The Lower House Budget Committee approved the budget at 7:35 p.m. A plenary session late March 20 passed it with the comfortable majority of the Liberal Democratic Party plus its two non-Cabinet allies -- the Social Democratic Party and New Party Sakigake.
The LDP, fearing negative impact on already weakened public economic sentiment, still says it hopes to have the annual budget passed by March 31, the end of the current fiscal year. But most observers say a stopgap budget for the first few weeks of April is unavoidable.
By law, the budget automatically takes effect 30 days after being approved by the Lower House, even without a vote by the Upper House. Therefore, the fiscal 1998 budget will take effect no later than midnight April 18. In its bid to have the budget approved by the Upper House as early as possible, the LDP plans to seek cooperation from part of the opposition camp.
In view of the sluggish economy, which in fiscal 1997 is widely expected to post negative growth for the first time in 23 years, the LDP is already seeking to implement pump-priming steps in the form of a supplementary budget as soon as the initial fiscal 1998 budget is enacted.
This extra budget -- part of a comprehensive economic stimulus package currently being mulled by the government and the ruling party -- is expected to include measures such as additional public works spending to help boost domestic demand.

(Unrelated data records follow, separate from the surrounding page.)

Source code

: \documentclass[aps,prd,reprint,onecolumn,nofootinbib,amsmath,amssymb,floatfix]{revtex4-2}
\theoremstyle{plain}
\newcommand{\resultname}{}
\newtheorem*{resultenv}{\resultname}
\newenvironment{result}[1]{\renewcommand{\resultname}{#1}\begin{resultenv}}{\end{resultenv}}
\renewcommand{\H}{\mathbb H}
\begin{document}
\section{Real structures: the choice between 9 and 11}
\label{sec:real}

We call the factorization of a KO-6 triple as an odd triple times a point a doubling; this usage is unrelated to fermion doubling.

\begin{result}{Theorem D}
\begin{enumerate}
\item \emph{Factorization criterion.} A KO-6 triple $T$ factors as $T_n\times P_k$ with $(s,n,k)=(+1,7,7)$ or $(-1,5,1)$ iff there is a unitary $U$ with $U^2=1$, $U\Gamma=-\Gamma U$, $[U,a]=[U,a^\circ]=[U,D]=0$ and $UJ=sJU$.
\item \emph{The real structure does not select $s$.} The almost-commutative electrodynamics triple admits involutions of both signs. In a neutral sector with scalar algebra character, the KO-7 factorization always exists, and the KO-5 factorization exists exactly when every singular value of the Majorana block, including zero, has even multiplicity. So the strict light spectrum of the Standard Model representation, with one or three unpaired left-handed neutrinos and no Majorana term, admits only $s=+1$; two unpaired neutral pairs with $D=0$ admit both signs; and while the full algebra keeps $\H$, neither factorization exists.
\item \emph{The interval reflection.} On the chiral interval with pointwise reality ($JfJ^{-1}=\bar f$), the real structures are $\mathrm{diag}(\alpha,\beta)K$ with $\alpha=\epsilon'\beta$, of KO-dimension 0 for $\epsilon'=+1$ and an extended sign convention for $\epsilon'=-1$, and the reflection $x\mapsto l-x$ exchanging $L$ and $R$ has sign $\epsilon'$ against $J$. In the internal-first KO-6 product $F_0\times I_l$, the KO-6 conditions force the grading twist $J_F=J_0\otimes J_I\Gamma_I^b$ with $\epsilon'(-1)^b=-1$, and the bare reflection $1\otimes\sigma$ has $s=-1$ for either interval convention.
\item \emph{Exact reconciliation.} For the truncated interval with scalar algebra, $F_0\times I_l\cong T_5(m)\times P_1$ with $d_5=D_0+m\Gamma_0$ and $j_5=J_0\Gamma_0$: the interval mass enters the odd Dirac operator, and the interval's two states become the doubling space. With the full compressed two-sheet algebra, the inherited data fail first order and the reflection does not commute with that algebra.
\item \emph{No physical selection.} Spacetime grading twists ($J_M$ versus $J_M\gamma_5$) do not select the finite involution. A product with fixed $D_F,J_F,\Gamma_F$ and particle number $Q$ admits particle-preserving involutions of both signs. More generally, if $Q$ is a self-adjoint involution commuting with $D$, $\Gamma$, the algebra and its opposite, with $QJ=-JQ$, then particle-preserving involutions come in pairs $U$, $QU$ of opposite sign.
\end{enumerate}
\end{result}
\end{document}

But compilation of a large-scale extra budget could hurt Hashimoto, especially if its contents infringe upon the Fiscal Structural Reform Law, which calls for the fiscal deficit to be cut to no more than 3 percent of gross domestic product and no more deficit-covering bond issues from fiscal 2003 onward.
The fiscal 1998 budget is a scant 0.4 percent larger than the initial budget for the current fiscal year, due to the government's efforts to reduce the nation's snowballing fiscal deficit, now at critically high levels.